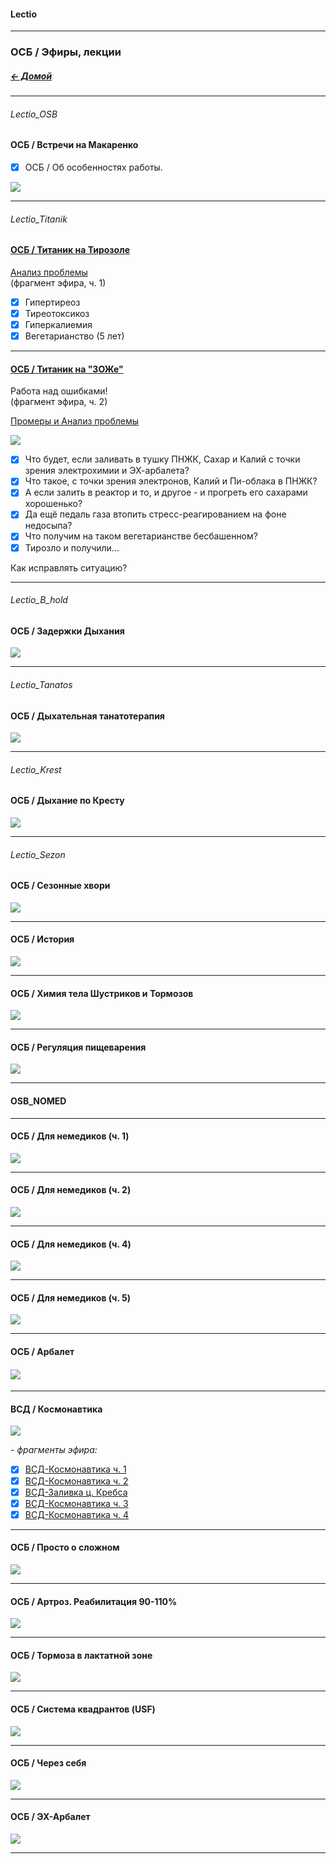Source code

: #### Lectio
***  
### ОСБ / Эфиры, лекции
##### [← Домой](!0SB.md#OSB)  

*** 
###### Lectio_OSB 
#### ОСБ / Встречи на Макаренко   
- [x] ОСБ / Об особенностях работы.   

[![](https://i.ytimg.com/vi_webp/WGZL00VWwgg/maxresdefault.webp)](https://youtu.be/WGZL00VWwgg)   

***
###### Lectio_Titanik

#### [ОСБ / Титаник на Тирозоле](https://t.me/osbmd/3062)  
[Анализ проблемы](e20211022.md#e20211022)  
(фрагмент эфира, ч. 1)  
- [x] Гипертиреоз  
- [x] Тиреотоксикоз  
- [x] Гиперкалиемия  
- [x] Вегетарианство (5 лет)  

***
#### [ОСБ / Титаник на "ЗОЖе"](https://t.me/osbmd/3064)   
Работа над ошибками!  
(фрагмент эфира, ч. 2)  

[Промеры и Анализ проблемы](e20211022.md#e20211022)  

![](https://telegra.ph/file/f65ccd22aaf895cbdd472.jpg)  

- [x] Что будет, если заливать в тушку ПНЖК, Сахар и Калий с точки зрения электрохимии и ЭХ-арбалета? 
- [x] Что такое, с точки зрения электронов, Калий и Пи-облака в ПНЖК? 
- [x] А если залить в реактор и то, и другое - и прогреть его сахарами хорошенько? 
- [x] Да ещё педаль газа втопить стресс-реагированием на фоне недосыпа? 
- [x] Что получим на таком вегетарианстве бесбашенном? 
- [x] Тирозло и получили... 

Как исправлять ситуацию?  

***
###### Lectio_B_hold
#### ОСБ / Задержки Дыхания
[![](https://i.ytimg.com/vi/58-frzZfj30/maxresdefault.jpg)](https://youtu.be/58-frzZfj30)  

***
###### Lectio_Tanatos
#### ОСБ / Дыхательная танатотерапия
[![](https://i.ytimg.com/vi/xx_RWXVfaYc/hqdefault.jpg)](https://youtu.be/xx_RWXVfaYc) 

***
###### Lectio_Krest
#### ОСБ / Дыхание по Кресту
[![](https://i.ytimg.com/vi/yICDwAOCaR4/hqdefault.jpg)](https://youtu.be/yICDwAOCaR4?)  

***
###### Lectio_Sezon
#### ОСБ / Сезонные хвори
[![](https://i.ytimg.com/vi/UNqGYNDZKl0/hqdefault.jpg)](https://www.youtube.com/watch?v=UNqGYNDZKl0)   

***
#### ОСБ / История  
[![](https://telegra.ph/file/ca4b6b6f05f5cef53a6cf.jpg)](https://t.me/c/1484776022/37227)    

***  
#### ОСБ / Химия тела Шустриков и Тормозов
[![](https://i.ytimg.com/vi_webp/JI8p2rWPmaA/maxresdefault.webp)](https://youtu.be/JI8p2rWPmaA)   

***
#### ОСБ / Регуляция пищеварения  
[![](https://i.ytimg.com/vi/glmEFiknS-Q/maxresdefault.jpg)](https://www.youtube.com/watch?v=glmEFiknS-Q)   

***  
#### OSB_NOMED
***  
#### ОСБ / Для немедиков (ч. 1)  
[![](https://telegra.ph/file/6fc97edb46138fb91b219.jpg)](https://youtu.be/tHwT3SowHb8)  

***  
#### ОСБ / Для немедиков (ч. 2)  
[![](https://i.ytimg.com/vi/6y42fqU8Sr8/maxresdefault.jpg)](https://youtu.be/6y42fqU8Sr8)  

***  
#### ОСБ / Для немедиков (ч. 4)  
[![](https://i.ytimg.com/vi/5lXo6l_xGTA/maxresdefault.jpg)](https://youtu.be/5lXo6l_xGTA)  

***  
#### ОСБ / Для немедиков (ч. 5)  
[![](https://i.ytimg.com/vi/HkLexldO1D8/maxresdefault.jpg)](https://youtu.be/HkLexldO1D8)  

***  
#### ОСБ / Арбалет   
#### [![](https://i.ytimg.com/vi/pouFQqZgRHQ/maxresdefault.jpg)](Arbalet.md#OSB_Arbalet)   

***
#### ВСД / Космонавтика
![](https://telegra.ph/file/6f7ba784d854f41b9ea87.jpg)   

_- фрагменты эфира:_
- [x] [ВСД-Космонавтика ч. 1](https://t.me/osbmd/3032)
- [x] [ВСД-Космонавтика ч. 2](https://t.me/osbmd/3038)
- [x] [ВСД-Заливка ц. Кребса](https://t.me/osbmd/3056)
- [x] [ВСД-Космонавтика ч. 3](https://t.me/osbmd/3057)
- [x] [ВСД-Космонавтика ч. 4](https://t.me/osbmd/3060)

***  
#### ОСБ / Просто о сложном  
[![](https://i.ytimg.com/vi/Z6PzwQQP4YI/hqdefault.jpg)](https://youtu.be/Z6PzwQQP4YI)   

***
#### ОСБ / Артроз. Реабилитация 90-110%  
[![](https://i.ytimg.com/vi/pE5w9L_zF1I/hqdefault.jpg)](https://www.youtube.com/watch?v=pE5w9L_zF1I)   

***
#### ОСБ / Тормоза в лактатной зоне
[![](https://i.ytimg.com/vi_webp/bJgOP_5Hn1U/maxresdefault.webp)](https://www.youtube.com/watch?v=bJgOP_5Hn1U)   

***   
#### ОСБ / Система квадрантов (USF)  
[![](https://img.youtube.com/vi/w2yfEDAl514/maxresdefault.jpg)](https://youtu.be/w2yfEDAl514)  

***  
#### ОСБ / Через себя  
[![](https://i.ytimg.com/vi/VeKZjx462bw/hqdefault.jpg)](https://youtu.be/VeKZjx462bw)   

***  
#### ОСБ / ЭХ-Арбалет
[![](https://img.youtube.com/vi/47bunZt5erw/maxresdefault.jpg)](https://www.youtube.com/watch?v=47bunZt5erw)  

***  
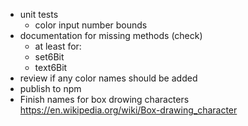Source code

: - unit tests
  - color input number bounds
- documentation for missing methods (check)
  - at least for:
  - set6Bit
  - text6Bit
- review if any color names should be added
- publish to npm
- Finish names for box drowing characters
  <https://en.wikipedia.org/wiki/Box-drawing_character>
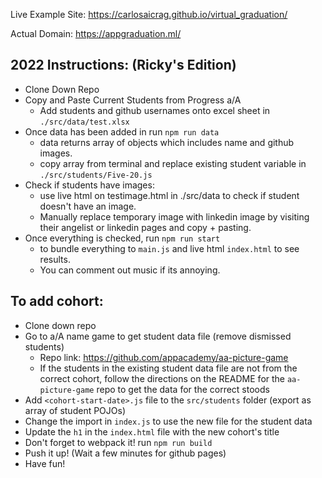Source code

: Live Example Site: https://carlosaicrag.github.io/virtual_graduation/

Actual Domain: https://appgraduation.ml/

## 2022 Instructions: (Ricky's Edition)
- Clone Down Repo
- Copy and Paste Current Students from Progress a/A
    - Add students and github usernames onto excel sheet in `./src/data/test.xlsx`
- Once data has been added in run `npm run data`
    - data returns array of objects which includes name and github images.
    - copy array from terminal and replace existing student variable in `./src/students/Five-20.js`
- Check if students have images:
    - use live html on testimage.html in ./src/data to check if student doesn't have an image.
    - Manually replace temporary image with linkedin image by visiting their angelist or linkedin pages and copy + pasting.
- Once everything is checked, run `npm run start`
    - to bundle everything to `main.js` and live html `index.html` to see results.
    - You can comment out music if its annoying.

## To add cohort:
- Clone down repo
- Go to a/A name game to get student data file (remove dismissed students)
    - Repo link: https://github.com/appacademy/aa-picture-game
    - If the students in the existing student data file are not from the correct cohort, follow the directions on the README for the `aa-picture-game` repo to get the data for the correct stoods
- Add `<cohort-start-date>.js` file to the `src/students` folder (export as array of student POJOs)
- Change the import in `index.js` to use the new file for the student data
- Update the `h1` in the `index.html` file with the new cohort's title
- Don't forget to webpack it! run `npm run build`
- Push it up! (Wait a few minutes for github pages)
- Have fun!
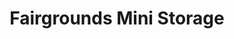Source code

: ---
title: "Fairgrounds Mini Storage"
url: /salt-lake-city/fairgrounds-mini-storage/
shop: storage rental
---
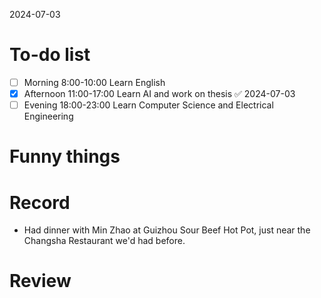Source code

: 2024-07-03

# To-do list
- [ ] Morning 8:00-10:00 Learn English
- [x] Afternoon 11:00-17:00 Learn AI and work on thesis ✅ 2024-07-03
- [ ] Evening 18:00-23:00 Learn Computer Science and Electrical Engineering
# Funny things


# Record
- Had dinner with Min Zhao at Guizhou Sour Beef Hot Pot, just near the Changsha Restaurant we'd had before.

# Review
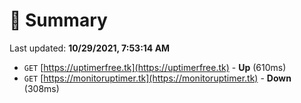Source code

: # 📖 Summary
Last updated: **10/29/2021, 7:53:14 AM**

- `GET` [https://uptimerfree.tk](https://uptimerfree.tk) - **Up** (610ms)
- `GET` [https://monitoruptimer.tk](https://monitoruptimer.tk) - **Down** (308ms)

Task to complete |
From the listing above, collect every line that mentions the word "немедиков".

Reply |
#### ОСБ / Для немедиков (ч. 1)  
#### ОСБ / Для немедиков (ч. 2)  
#### ОСБ / Для немедиков (ч. 4)  
#### ОСБ / Для немедиков (ч. 5)  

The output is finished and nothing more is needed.